Take from the records below each line that holds "Verify".

[[ Provided data open ]]

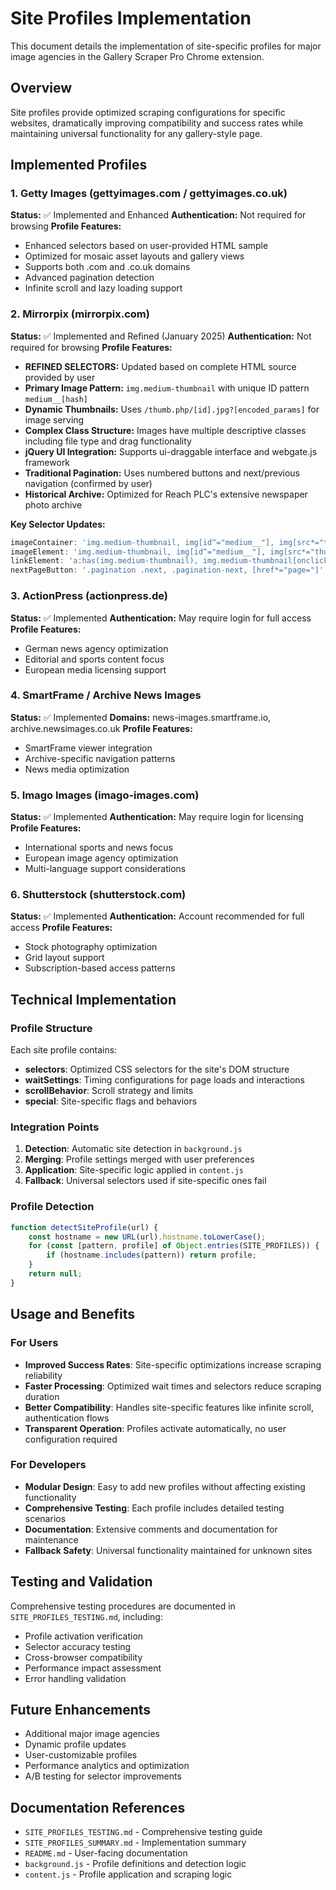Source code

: # Site Profiles Implementation

This document details the implementation of site-specific profiles for major image agencies in the Gallery Scraper Pro Chrome extension.

## Overview

Site profiles provide optimized scraping configurations for specific websites, dramatically improving compatibility and success rates while maintaining universal functionality for any gallery-style page.

## Implemented Profiles

### 1. Getty Images (gettyimages.com / gettyimages.co.uk)
**Status:** ✅ Implemented and Enhanced
**Authentication:** Not required for browsing
**Profile Features:**
- Enhanced selectors based on user-provided HTML sample
- Optimized for mosaic asset layouts and gallery views
- Supports both .com and .co.uk domains
- Advanced pagination detection
- Infinite scroll and lazy loading support

### 2. Mirrorpix (mirrorpix.com)
**Status:** ✅ Implemented and Refined (January 2025)
**Authentication:** Not required for browsing
**Profile Features:**
- **REFINED SELECTORS:** Updated based on complete HTML source provided by user
- **Primary Image Pattern:** `img.medium-thumbnail` with unique ID pattern `medium__[hash]`
- **Dynamic Thumbnails:** Uses `/thumb.php/[id].jpg?[encoded_params]` for image serving
- **Complex Class Structure:** Images have multiple descriptive classes including file type and drag functionality
- **jQuery UI Integration:** Supports ui-draggable interface and webgate.js framework
- **Traditional Pagination:** Uses numbered buttons and next/previous navigation (confirmed by user)
- **Historical Archive:** Optimized for Reach PLC's extensive newspaper photo archive

**Key Selector Updates:**
```javascript
imageContainer: 'img.medium-thumbnail, img[id^="medium__"], img[src*="thumb.php"]',
imageElement: 'img.medium-thumbnail, img[id^="medium__"], img[src*="thumb.php"]',
linkElement: 'a:has(img.medium-thumbnail), img.medium-thumbnail[onclick]',
nextPageButton: '.pagination .next, .pagination-next, [href*="page="]'
```

### 3. ActionPress (actionpress.de)
**Status:** ✅ Implemented
**Authentication:** May require login for full access
**Profile Features:**
- German news agency optimization
- Editorial and sports content focus
- European media licensing support

### 4. SmartFrame / Archive News Images
**Status:** ✅ Implemented
**Domains:** news-images.smartframe.io, archive.newsimages.co.uk
**Profile Features:**
- SmartFrame viewer integration
- Archive-specific navigation patterns
- News media optimization

### 5. Imago Images (imago-images.com)
**Status:** ✅ Implemented
**Authentication:** May require login for licensing
**Profile Features:**
- International sports and news focus
- European image agency optimization
- Multi-language support considerations

### 6. Shutterstock (shutterstock.com)
**Status:** ✅ Implemented
**Authentication:** Account recommended for full access
**Profile Features:**
- Stock photography optimization
- Grid layout support
- Subscription-based access patterns

## Technical Implementation

### Profile Structure
Each site profile contains:
- **selectors**: Optimized CSS selectors for the site's DOM structure
- **waitSettings**: Timing configurations for page loads and interactions
- **scrollBehavior**: Scroll strategy and limits
- **special**: Site-specific flags and behaviors

### Integration Points
1. **Detection**: Automatic site detection in `background.js`
2. **Merging**: Profile settings merged with user preferences
3. **Application**: Site-specific logic applied in `content.js`
4. **Fallback**: Universal selectors used if site-specific ones fail

### Profile Detection
```javascript
function detectSiteProfile(url) {
    const hostname = new URL(url).hostname.toLowerCase();
    for (const [pattern, profile] of Object.entries(SITE_PROFILES)) {
        if (hostname.includes(pattern)) return profile;
    }
    return null;
}
```

## Usage and Benefits

### For Users
- **Improved Success Rates**: Site-specific optimizations increase scraping reliability
- **Faster Processing**: Optimized wait times and selectors reduce scraping duration
- **Better Compatibility**: Handles site-specific features like infinite scroll, authentication flows
- **Transparent Operation**: Profiles activate automatically, no user configuration required

### For Developers
- **Modular Design**: Easy to add new profiles without affecting existing functionality
- **Comprehensive Testing**: Each profile includes detailed testing scenarios
- **Documentation**: Extensive comments and documentation for maintenance
- **Fallback Safety**: Universal functionality maintained for unknown sites

## Testing and Validation

Comprehensive testing procedures are documented in `SITE_PROFILES_TESTING.md`, including:
- Profile activation verification
- Selector accuracy testing
- Cross-browser compatibility
- Performance impact assessment
- Error handling validation

## Future Enhancements

- Additional major image agencies
- Dynamic profile updates
- User-customizable profiles
- Performance analytics and optimization
- A/B testing for selector improvements

## Documentation References

- `SITE_PROFILES_TESTING.md` - Comprehensive testing guide
- `SITE_PROFILES_SUMMARY.md` - Implementation summary
- `README.md` - User-facing documentation
- `background.js` - Profile definitions and detection logic
- `content.js` - Profile application and scraping logic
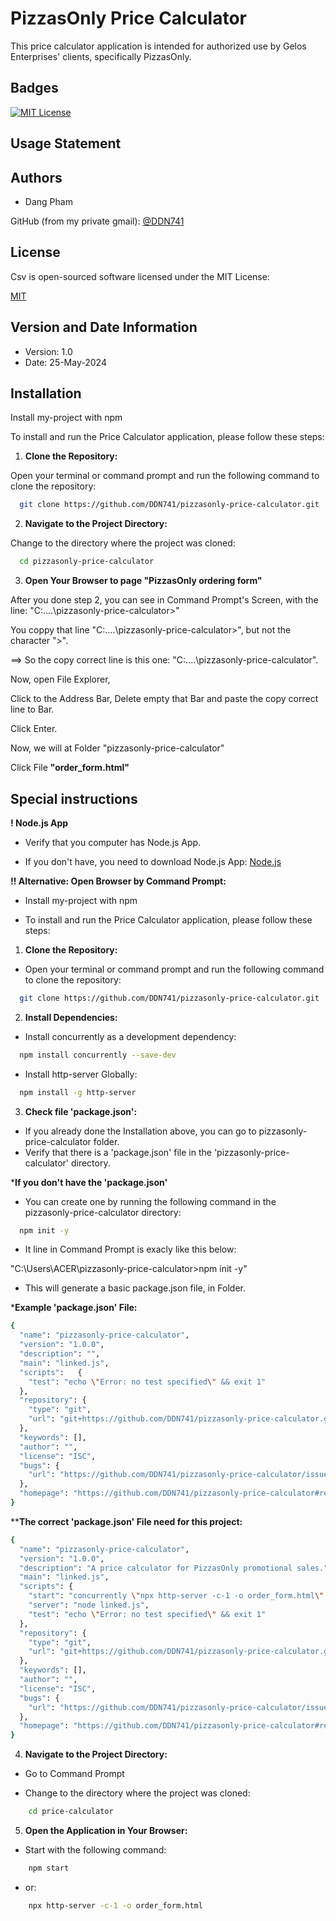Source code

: 
# PizzasOnly Price Calculator

This price calculator application is intended for authorized use by Gelos Enterprises' clients, specifically PizzasOnly.


## Badges

[![MIT License](https://img.shields.io/badge/License-MIT-green.svg)](https://choosealicense.com/licenses/mit/)



## Usage Statement


## Authors

- Dang Pham

GitHub (from my private gmail): [@DDN741](https://github.com/DDN741)


## License

Csv is open-sourced software licensed under the MIT License:

[MIT](https://choosealicense.com/licenses/mit/)


## Version and Date Information

- Version: 1.0
- Date: 25-May-2024
## Installation

Install my-project with npm

To install and run the Price Calculator application, please follow these steps:

1. **Clone the Repository:**

Open your terminal or command prompt and run the following command to clone the repository:

```bash
  git clone https://github.com/DDN741/pizzasonly-price-calculator.git
```

2. **Navigate to the Project Directory:**

Change to the directory where the project was cloned:

```bash
  cd pizzasonly-price-calculator
```

3. **Open Your Browser to page "PizzasOnly ordering form"**

After you done step 2, you can see in Command Prompt's Screen, with the line: 
"C:\..\..\pizzasonly-price-calculator>"

You coppy that line "C:\..\..\pizzasonly-price-calculator>", but not the character ">".

==> So the copy correct line is this one: "C:\..\..\pizzasonly-price-calculator".

Now, open File Explorer, 

Click to the Address Bar, Delete empty that Bar and paste the copy correct line to Bar.

Click Enter.

Now, we will at Folder "pizzasonly-price-calculator"

Click File **"order_form.html"**

## Special instructions
**! Node.js App**

- Verify that you computer has Node.js App.

- If you don't have, you need to download Node.js App: [Node.js](https://nodejs.org/)

**!! Alternative: Open Browser by Command Prompt:**

- Install my-project with npm

- To install and run the Price Calculator application, please follow these steps:

1. **Clone the Repository:**

- Open your terminal or command prompt and run the following command to clone the repository:

```bash
  git clone https://github.com/DDN741/pizzasonly-price-calculator.git
```

2. **Install Dependencies:**

- Install concurrently as a development dependency:

```bash
  npm install concurrently --save-dev
```

- Install http-server Globally:

```bash
  npm install -g http-server
```

3. **Check file 'package.json':**

- If you already done the Installation above, you can go to pizzasonly-price-calculator folder.
- Verify that there is a 'package.json' file in the 'pizzasonly-price-calculator' directory.

***If you don't have the 'package.json'** 

- You can create one by running the following command in the pizzasonly-price-calculator directory:

```bash
  npm init -y
```
- It line in Command Prompt is exacly like this below: 

"C:\Users\ACER\pizzasonly-price-calculator>npm init -y"

- This will generate a basic package.json file, in Folder.

***Example 'package.json' File:**

```bash
{
  "name": "pizzasonly-price-calculator",
  "version": "1.0.0",
  "description": "",
  "main": "linked.js",
  "scripts":   {
    "test": "echo \"Error: no test specified\" && exit 1"
  },
  "repository": {
    "type": "git",
    "url": "git+https://github.com/DDN741/pizzasonly-price-calculator.git"
  },
  "keywords": [],
  "author": "",
  "license": "ISC",
  "bugs": {
    "url": "https://github.com/DDN741/pizzasonly-price-calculator/issues"
  },
  "homepage": "https://github.com/DDN741/pizzasonly-price-calculator#readme"
}
```

****The correct 'package.json' File need for this project:**
```bash
{
  "name": "pizzasonly-price-calculator",
  "version": "1.0.0",
  "description": "A price calculator for PizzasOnly promotional sales.",
  "main": "linked.js",
  "scripts": {
    "start": "concurrently \"npx http-server -c-1 -o order_form.html\" \"npm run server\"",
    "server": "node linked.js",
    "test": "echo \"Error: no test specified\" && exit 1"
  },
  "repository": {
    "type": "git",
    "url": "git+https://github.com/DDN741/pizzasonly-price-calculator.git"
  },
  "keywords": [],
  "author": "",
  "license": "ISC",
  "bugs": {
    "url": "https://github.com/DDN741/pizzasonly-price-calculator/issues"
  },
  "homepage": "https://github.com/DDN741/pizzasonly-price-calculator#readme"
}
```
4. **Navigate to the Project Directory:**
- Go to Command Prompt

- Change to the directory where the project was cloned:
```bash
    cd price-calculator
```
5. **Open the Application in Your Browser:**
- Start with the following command:
```bash
    npm start
```
- or:
```bash
    npx http-server -c-1 -o order_form.html
```
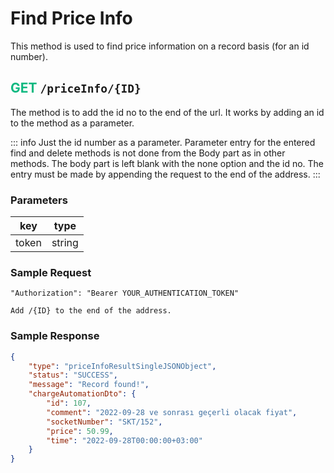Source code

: # Find Price Info
This method is used to find price information on a record basis (for an id number).

## <span style="color:#10b981">GET</span> `/priceInfo/{ID}`
The method is to add the id no to the end of the url. It works by adding an id to the method as a parameter.

::: info
Just the id number as a parameter. Parameter entry for the entered find and delete methods is not done from the Body part as in other methods. The body part is left blank with the none option and the id no. The entry must be made by appending the request to the end of the address.
:::

### Parameters
| key          | type   |
|--------------|--------|
| token        | string |

### Sample Request
```
"Authorization": "Bearer YOUR_AUTHENTICATION_TOKEN"
```
```
Add /{ID} to the end of the address.
```
### Sample Response
```json
{
    "type": "priceInfoResultSingleJSONObject",
    "status": "SUCCESS",
    "message": "Record found!",
    "chargeAutomationDto": {
        "id": 107,
        "comment": "2022-09-28 ve sonrası geçerli olacak fiyat",
        "socketNumber": "SKT/152",
        "price": 50.99,
        "time": "2022-09-28T00:00:00+03:00"
    }
}
```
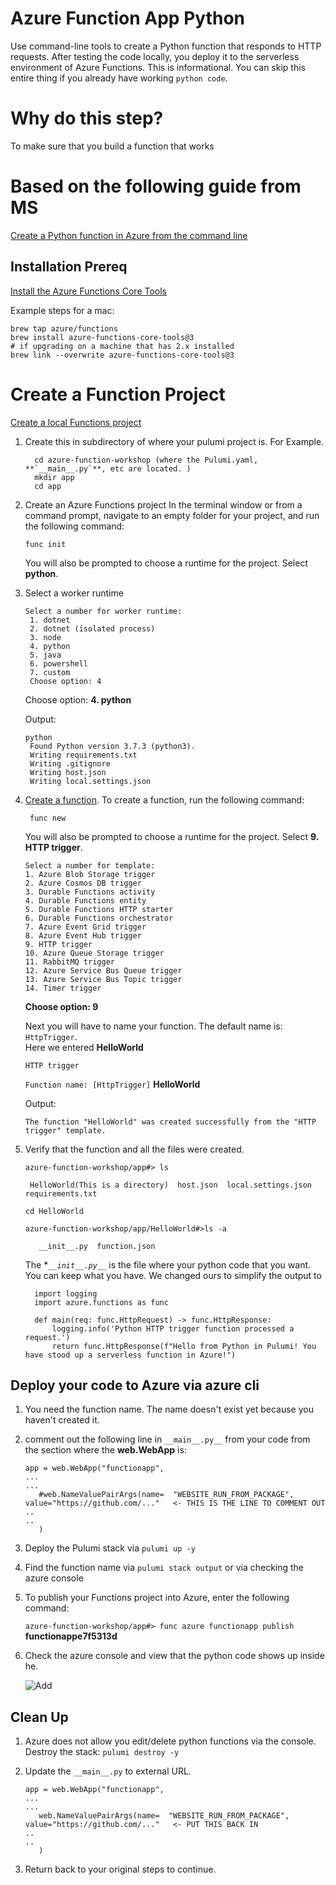 
# Azure Function App Python

Use command-line tools to create a Python function that responds to HTTP requests. 
After testing the code locally, you deploy it to the serverless environment of Azure Functions.
This is informational. You can skip this entire thing if you already have working `python code`.

# Why do this step?
To make sure that you build a function that works

# Based on the following guide from MS
[Create a Python function in Azure from the command line](https://docs.microsoft.com/en-us/azure/azure-functions/create-first-function-cli-python?tabs=azure-cli%2Cbash%2Cbrowser)

## Installation Prereq

[Install the Azure Functions Core Tools](https://docs.microsoft.com/en-us/azure/azure-functions/functions-run-local?tabs=macos%2Ccsharp%2Cbash#install-the-azure-functions-core-tools)

Example steps for a mac:  

```
brew tap azure/functions
brew install azure-functions-core-tools@3
# if upgrading on a machine that has 2.x installed
brew link --overwrite azure-functions-core-tools@3
```
    
# Create a Function Project
[Create a local Functions project](https://docs.microsoft.com/en-us/azure/azure-functions/functions-run-local?tabs=macos%2Ccsharp%2Cbash#create-a-local-functions-project)

1. Create this in subdirectory of where your pulumi project is.  For Example.
   ```
     cd azure-function-workshop (where the Pulumi.yaml, **`__main__.py`**, etc are located. )
     mkdir app
     cd app

   ```

1. Create an Azure Functions project
   In the terminal window or from a command prompt, navigate to an empty folder for your project, and run the following command:
    ```
    func init
    ```
    You will also be prompted to choose a runtime for the project. Select **python**.

1. Select a worker runtime
   ```
   Select a number for worker runtime:
    1. dotnet
    2. dotnet (isolated process)
    3. node
    4. python
    5. java
    6. powershell
    7. custom
    Choose option: 4
   ```
   Choose option: **4. python**

   Output:

   ```
   python
    Found Python version 3.7.3 (python3).
    Writing requirements.txt
    Writing .gitignore
    Writing host.json
    Writing local.settings.json
   ```

1. [Create a function](https://docs.microsoft.com/en-us/azure/azure-functions/functions-run-local?tabs=macos%2Ccsharp%2Cbash#create-func).
   To create a function, run the following command:

    ```
     func new
    ```

    You will also be prompted to choose a runtime for the project. Select **9. HTTP trigger**.

    ```
    Select a number for template:
    1. Azure Blob Storage trigger
    2. Azure Cosmos DB trigger
    3. Durable Functions activity
    4. Durable Functions entity
    5. Durable Functions HTTP starter
    6. Durable Functions orchestrator
    7. Azure Event Grid trigger
    8. Azure Event Hub trigger
    9. HTTP trigger
    10. Azure Queue Storage trigger
    11. RabbitMQ trigger
    12. Azure Service Bus Queue trigger
    13. Azure Service Bus Topic trigger
    14. Timer trigger
    
   ```
    **Choose option: 9**

    Next you will have to name your function.  The default name is: `HttpTrigger`.  
    Here we entered **HelloWorld**  

    
    `HTTP trigger`

    `Function name: [HttpTrigger]` **HelloWorld**

    Output:

    ```
    The function "HelloWorld" was created successfully from the "HTTP trigger" template.
    ```

1. Verify that the function and all the files were created.

   `azure-function-workshop/app#> ls`

   ```
    HelloWorld(This is a directory)  host.json  local.settings.json  requirements.txt
   ```

   `cd HelloWorld`

   `azure-function-workshop/app/HelloWorld#>ls -a`
   
   ```
      __init__.py  function.json
   ```
   
   The **`__init__.py__`* is the file where your python code that you want.  
   You can keep what you have.  We changed ours to simplify the output to
   ```
     import logging
     import azure.functions as func

     def main(req: func.HttpRequest) -> func.HttpResponse:
         logging.info('Python HTTP trigger function processed a request.')
         return func.HttpResponse(f"Hello from Python in Pulumi! You have stood up a serverless function in Azure!")
   ```
## Deploy your code to Azure via azure cli

1. You need the function name.  The name doesn't exist yet
   because you haven't created it.

1. comment out the following line in `__main__.py__` from your code from the section where the **web.WebApp** is:

   ```
   app = web.WebApp("functionapp", 
   ...
   ...
      #web.NameValuePairArgs(name=  "WEBSITE_RUN_FROM_PACKAGE", value="https://github.com/..."   <- THIS IS THE LINE TO COMMENT OUT
   ..
   ..
      )
   ``` 

1. Deploy the Pulumi stack via `pulumi up -y`

1. Find the function name via `pulumi stack output` or via checking the azure console

1. To publish your Functions project into Azure, enter the following command:

   `azure-function-workshop/app#> func azure functionapp publish` **functionappe7f5313d**

1. Check the azure console and view that the python code shows up inside he.

   <img src="images/python_function_uploaded_to_azure_function_via_cli.png" alt = Add HelloWithPython Code>
   
## Clean Up
1. Azure does not allow you edit/delete python functions via the console.  
   Destroy the stack:  `pulumi destroy -y` 

1. Update the ```__main__.py``` to external URL.   
   ```
   app = web.WebApp("functionapp", 
   ...
   ...
      web.NameValuePairArgs(name=  "WEBSITE_RUN_FROM_PACKAGE", value="https://github.com/..."   <- PUT THIS BACK IN
   ..
   ..
      )
   ``` 
1. Return back to your original steps to continue.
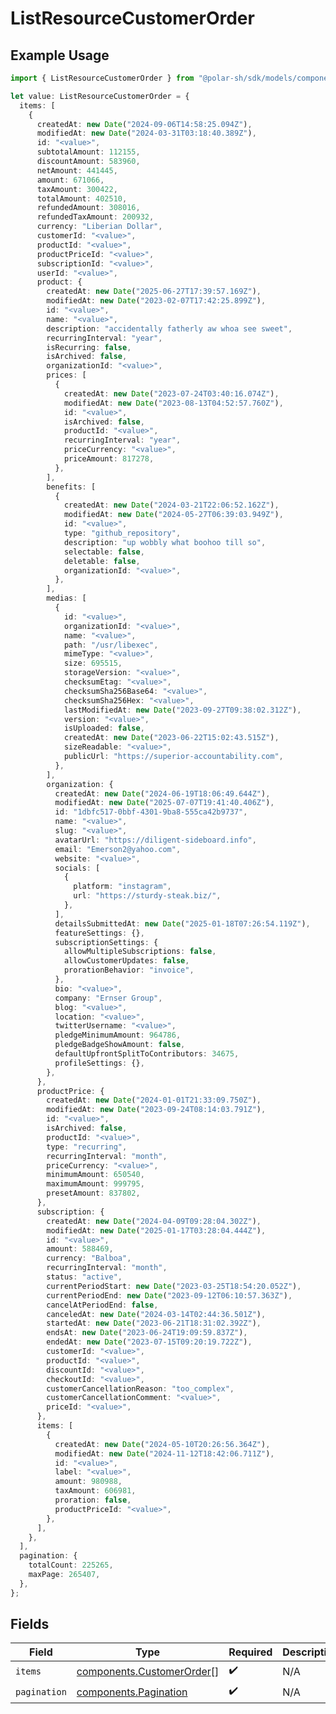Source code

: # ListResourceCustomerOrder

## Example Usage

```typescript
import { ListResourceCustomerOrder } from "@polar-sh/sdk/models/components/listresourcecustomerorder.js";

let value: ListResourceCustomerOrder = {
  items: [
    {
      createdAt: new Date("2024-09-06T14:58:25.094Z"),
      modifiedAt: new Date("2024-03-31T03:18:40.389Z"),
      id: "<value>",
      subtotalAmount: 112155,
      discountAmount: 583960,
      netAmount: 441445,
      amount: 671066,
      taxAmount: 300422,
      totalAmount: 402510,
      refundedAmount: 308016,
      refundedTaxAmount: 200932,
      currency: "Liberian Dollar",
      customerId: "<value>",
      productId: "<value>",
      productPriceId: "<value>",
      subscriptionId: "<value>",
      userId: "<value>",
      product: {
        createdAt: new Date("2025-06-27T17:39:57.169Z"),
        modifiedAt: new Date("2023-02-07T17:42:25.899Z"),
        id: "<value>",
        name: "<value>",
        description: "accidentally fatherly aw whoa see sweet",
        recurringInterval: "year",
        isRecurring: false,
        isArchived: false,
        organizationId: "<value>",
        prices: [
          {
            createdAt: new Date("2023-07-24T03:40:16.074Z"),
            modifiedAt: new Date("2023-08-13T04:52:57.760Z"),
            id: "<value>",
            isArchived: false,
            productId: "<value>",
            recurringInterval: "year",
            priceCurrency: "<value>",
            priceAmount: 817278,
          },
        ],
        benefits: [
          {
            createdAt: new Date("2024-03-21T22:06:52.162Z"),
            modifiedAt: new Date("2024-05-27T06:39:03.949Z"),
            id: "<value>",
            type: "github_repository",
            description: "up wobbly what boohoo till so",
            selectable: false,
            deletable: false,
            organizationId: "<value>",
          },
        ],
        medias: [
          {
            id: "<value>",
            organizationId: "<value>",
            name: "<value>",
            path: "/usr/libexec",
            mimeType: "<value>",
            size: 695515,
            storageVersion: "<value>",
            checksumEtag: "<value>",
            checksumSha256Base64: "<value>",
            checksumSha256Hex: "<value>",
            lastModifiedAt: new Date("2023-09-27T09:38:02.312Z"),
            version: "<value>",
            isUploaded: false,
            createdAt: new Date("2023-06-22T15:02:43.515Z"),
            sizeReadable: "<value>",
            publicUrl: "https://superior-accountability.com",
          },
        ],
        organization: {
          createdAt: new Date("2024-06-19T18:06:49.644Z"),
          modifiedAt: new Date("2025-07-07T19:41:40.406Z"),
          id: "1dbfc517-0bbf-4301-9ba8-555ca42b9737",
          name: "<value>",
          slug: "<value>",
          avatarUrl: "https://diligent-sideboard.info",
          email: "Emerson2@yahoo.com",
          website: "<value>",
          socials: [
            {
              platform: "instagram",
              url: "https://sturdy-steak.biz/",
            },
          ],
          detailsSubmittedAt: new Date("2025-01-18T07:26:54.119Z"),
          featureSettings: {},
          subscriptionSettings: {
            allowMultipleSubscriptions: false,
            allowCustomerUpdates: false,
            prorationBehavior: "invoice",
          },
          bio: "<value>",
          company: "Ernser Group",
          blog: "<value>",
          location: "<value>",
          twitterUsername: "<value>",
          pledgeMinimumAmount: 964786,
          pledgeBadgeShowAmount: false,
          defaultUpfrontSplitToContributors: 34675,
          profileSettings: {},
        },
      },
      productPrice: {
        createdAt: new Date("2024-01-01T21:33:09.750Z"),
        modifiedAt: new Date("2023-09-24T08:14:03.791Z"),
        id: "<value>",
        isArchived: false,
        productId: "<value>",
        type: "recurring",
        recurringInterval: "month",
        priceCurrency: "<value>",
        minimumAmount: 650540,
        maximumAmount: 999795,
        presetAmount: 837802,
      },
      subscription: {
        createdAt: new Date("2024-04-09T09:28:04.302Z"),
        modifiedAt: new Date("2025-01-17T03:28:04.444Z"),
        id: "<value>",
        amount: 588469,
        currency: "Balboa",
        recurringInterval: "month",
        status: "active",
        currentPeriodStart: new Date("2023-03-25T18:54:20.052Z"),
        currentPeriodEnd: new Date("2023-09-12T06:10:57.363Z"),
        cancelAtPeriodEnd: false,
        canceledAt: new Date("2024-03-14T02:44:36.501Z"),
        startedAt: new Date("2023-06-21T18:31:02.392Z"),
        endsAt: new Date("2023-06-24T19:09:59.837Z"),
        endedAt: new Date("2023-07-15T09:20:19.722Z"),
        customerId: "<value>",
        productId: "<value>",
        discountId: "<value>",
        checkoutId: "<value>",
        customerCancellationReason: "too_complex",
        customerCancellationComment: "<value>",
        priceId: "<value>",
      },
      items: [
        {
          createdAt: new Date("2024-05-10T20:26:56.364Z"),
          modifiedAt: new Date("2024-11-12T18:42:06.711Z"),
          id: "<value>",
          label: "<value>",
          amount: 980988,
          taxAmount: 606981,
          proration: false,
          productPriceId: "<value>",
        },
      ],
    },
  ],
  pagination: {
    totalCount: 225265,
    maxPage: 265407,
  },
};
```

## Fields

| Field                                                                  | Type                                                                   | Required                                                               | Description                                                            |
| ---------------------------------------------------------------------- | ---------------------------------------------------------------------- | ---------------------------------------------------------------------- | ---------------------------------------------------------------------- |
| `items`                                                                | [components.CustomerOrder](../../models/components/customerorder.md)[] | :heavy_check_mark:                                                     | N/A                                                                    |
| `pagination`                                                           | [components.Pagination](../../models/components/pagination.md)         | :heavy_check_mark:                                                     | N/A                                                                    |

[[ Provided data closed ]]

> Reply
- Verify that you computer has Node.js App.
- Verify that there is a 'package.json' file in the 'pizzasonly-price-calculator' directory.
1. Verify that the function and all the files were created.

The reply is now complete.